Effect of DHA/EPA Omega-3 in Hypercalciuric Stone Formers

October 24, 2011

Reference:

Omega-3 Fatty Acids Eicosapentaenoic Acid and Docosahexaenoic Acid in the Management of Hypercalciuric Stone Formers
Ortiz-Alvarado, O. et al., Urology , in press , 2011
Dept. of Regional Urology , The Cleveland Clinic , Cleveland, Ohio, USA

Summary:

Urolithiasis is a medical condition where urinary calculi (‘stones’) are formed and locate in various regions of the urinary system (including the kidney and ureter). Patients which present with kidney stones often exhibit high urinary levels of calcium as a frequent abnormality. Diets rich in omega-6 fatty acids contribute to higher levels of the omega-6 fatty acid in the body tissues (the kidney and elsewhere) known as AA ( arachidonic acid). AA is metabolically converted to ‘eicosanoids’ which have been implicated in promoting the formation of kidney stones. Since omega-3 fatty acids suppress AA levels in the body and the conversion of AA to its corresponding eicosanoids, it was of interest to determine if supplementation with DHA/EPA omega-3 might decrease urinary calcium levels and the excretion of oxalate since these are involved in stone formation.

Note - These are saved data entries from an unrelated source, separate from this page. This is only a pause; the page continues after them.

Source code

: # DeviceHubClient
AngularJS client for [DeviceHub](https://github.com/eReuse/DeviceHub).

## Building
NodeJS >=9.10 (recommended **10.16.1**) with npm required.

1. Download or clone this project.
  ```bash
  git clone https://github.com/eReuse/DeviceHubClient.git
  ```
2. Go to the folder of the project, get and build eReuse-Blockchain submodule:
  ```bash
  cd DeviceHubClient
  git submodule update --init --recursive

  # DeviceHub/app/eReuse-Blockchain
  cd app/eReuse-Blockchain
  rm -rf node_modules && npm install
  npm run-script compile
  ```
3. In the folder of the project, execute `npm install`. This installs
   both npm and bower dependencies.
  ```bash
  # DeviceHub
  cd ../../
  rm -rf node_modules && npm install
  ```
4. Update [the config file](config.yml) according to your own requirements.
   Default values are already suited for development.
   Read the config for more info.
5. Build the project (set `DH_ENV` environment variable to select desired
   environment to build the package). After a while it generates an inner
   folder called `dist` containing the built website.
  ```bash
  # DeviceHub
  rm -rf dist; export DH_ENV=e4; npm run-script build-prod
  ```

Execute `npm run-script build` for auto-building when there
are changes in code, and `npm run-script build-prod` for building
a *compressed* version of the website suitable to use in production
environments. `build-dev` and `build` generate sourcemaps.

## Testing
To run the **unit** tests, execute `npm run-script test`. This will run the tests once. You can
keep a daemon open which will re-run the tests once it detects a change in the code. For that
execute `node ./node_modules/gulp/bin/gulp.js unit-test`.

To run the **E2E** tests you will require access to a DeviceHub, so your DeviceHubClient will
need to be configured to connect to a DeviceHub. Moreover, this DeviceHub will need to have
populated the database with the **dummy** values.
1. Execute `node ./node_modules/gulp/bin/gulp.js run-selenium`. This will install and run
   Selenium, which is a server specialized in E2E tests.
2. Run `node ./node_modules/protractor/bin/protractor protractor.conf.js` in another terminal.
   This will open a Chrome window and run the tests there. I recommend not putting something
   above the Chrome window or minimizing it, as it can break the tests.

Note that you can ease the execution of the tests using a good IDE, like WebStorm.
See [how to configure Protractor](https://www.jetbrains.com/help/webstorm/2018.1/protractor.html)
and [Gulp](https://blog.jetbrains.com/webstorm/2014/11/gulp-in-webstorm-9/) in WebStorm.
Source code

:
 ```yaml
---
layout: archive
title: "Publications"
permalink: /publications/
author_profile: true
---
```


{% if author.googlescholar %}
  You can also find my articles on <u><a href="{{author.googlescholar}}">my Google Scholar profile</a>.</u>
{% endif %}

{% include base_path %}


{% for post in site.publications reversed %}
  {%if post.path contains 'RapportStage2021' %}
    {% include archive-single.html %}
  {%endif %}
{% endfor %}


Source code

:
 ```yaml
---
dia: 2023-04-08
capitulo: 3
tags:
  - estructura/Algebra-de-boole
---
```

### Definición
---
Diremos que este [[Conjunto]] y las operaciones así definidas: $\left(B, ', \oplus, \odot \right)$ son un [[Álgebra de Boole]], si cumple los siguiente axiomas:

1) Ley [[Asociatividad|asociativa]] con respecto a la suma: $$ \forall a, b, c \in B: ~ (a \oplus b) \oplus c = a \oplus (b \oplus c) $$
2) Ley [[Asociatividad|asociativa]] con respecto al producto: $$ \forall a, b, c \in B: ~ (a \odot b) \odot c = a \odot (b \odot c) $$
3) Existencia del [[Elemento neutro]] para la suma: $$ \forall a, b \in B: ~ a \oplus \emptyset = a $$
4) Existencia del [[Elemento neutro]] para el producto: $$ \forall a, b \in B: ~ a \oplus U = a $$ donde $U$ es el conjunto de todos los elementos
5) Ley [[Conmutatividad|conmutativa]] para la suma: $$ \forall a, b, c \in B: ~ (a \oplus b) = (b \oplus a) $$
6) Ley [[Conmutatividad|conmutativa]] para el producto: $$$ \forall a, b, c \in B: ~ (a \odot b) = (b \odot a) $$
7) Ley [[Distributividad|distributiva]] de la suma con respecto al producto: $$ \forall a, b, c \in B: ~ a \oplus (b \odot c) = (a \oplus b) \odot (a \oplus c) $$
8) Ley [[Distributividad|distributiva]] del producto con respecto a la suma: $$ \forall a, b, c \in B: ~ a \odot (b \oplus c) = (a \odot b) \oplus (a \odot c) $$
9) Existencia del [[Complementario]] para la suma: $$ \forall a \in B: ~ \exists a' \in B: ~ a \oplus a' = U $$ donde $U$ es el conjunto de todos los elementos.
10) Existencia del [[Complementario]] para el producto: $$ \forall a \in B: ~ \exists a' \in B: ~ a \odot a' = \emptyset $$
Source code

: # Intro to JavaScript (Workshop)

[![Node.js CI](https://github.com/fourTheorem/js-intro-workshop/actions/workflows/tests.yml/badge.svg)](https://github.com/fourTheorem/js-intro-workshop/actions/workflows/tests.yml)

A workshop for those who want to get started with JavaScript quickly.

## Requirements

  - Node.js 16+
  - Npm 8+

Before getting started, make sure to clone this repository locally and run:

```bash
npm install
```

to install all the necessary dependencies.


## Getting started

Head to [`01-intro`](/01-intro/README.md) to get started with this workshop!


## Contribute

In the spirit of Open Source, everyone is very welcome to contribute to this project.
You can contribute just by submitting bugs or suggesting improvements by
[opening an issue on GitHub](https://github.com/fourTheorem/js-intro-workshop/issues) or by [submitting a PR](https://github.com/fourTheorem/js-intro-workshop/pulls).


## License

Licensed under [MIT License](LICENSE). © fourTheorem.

In the present study, 29 patients (average age of 43 years) with high levels of urinary calcium and calcium-containing stones were managed via dietary advice (with respect to fluid intakes, citric juices , other recommendations) plus daily supplementation with 1200 mg of fish oil (containing DHA plus EPA) with an average follow-up period of 9.9 months. Relative to baseline levels, an average reduction of 29 % was found in urinary calcium excretion within 6 months of dietary intervention with fish oil along with a significant decrease in urinary oxalate excretion. The authors concluded that dietary advice and the use of DHA/EPA omega-3 via daily fish oil supplementation may reduce the urinary calcium and oxalate levels in hypercalciuric stone formers.

Dr. Holub's Comments:

While interesting and novel, this study has a number of limitations in the design of the clinical trial which significantly compromise its potential value as a basis for promoting the therapeutic effect of DHA/EPA omega-3 fatty acids in hypercalciuric stone formers. Firstly, the investigators did not include a ‘control’ group of subjects so as to show that no dietary and/or no omega-3 treatment was without effect over the same time interval on the urinary measures as performed. Secondly, since the dietary treatment was done simultaneously with the omega-3 supplementation, one cannot assess the relative impact of each (if any) on the reduced levels of urinary calcium and oxalate. Thirdly, the authors refer to the use of 1200 mg fish oil per day as the supplemental dose but do not provide specific information on the daily dose of DHA and/or EPA in mg/day.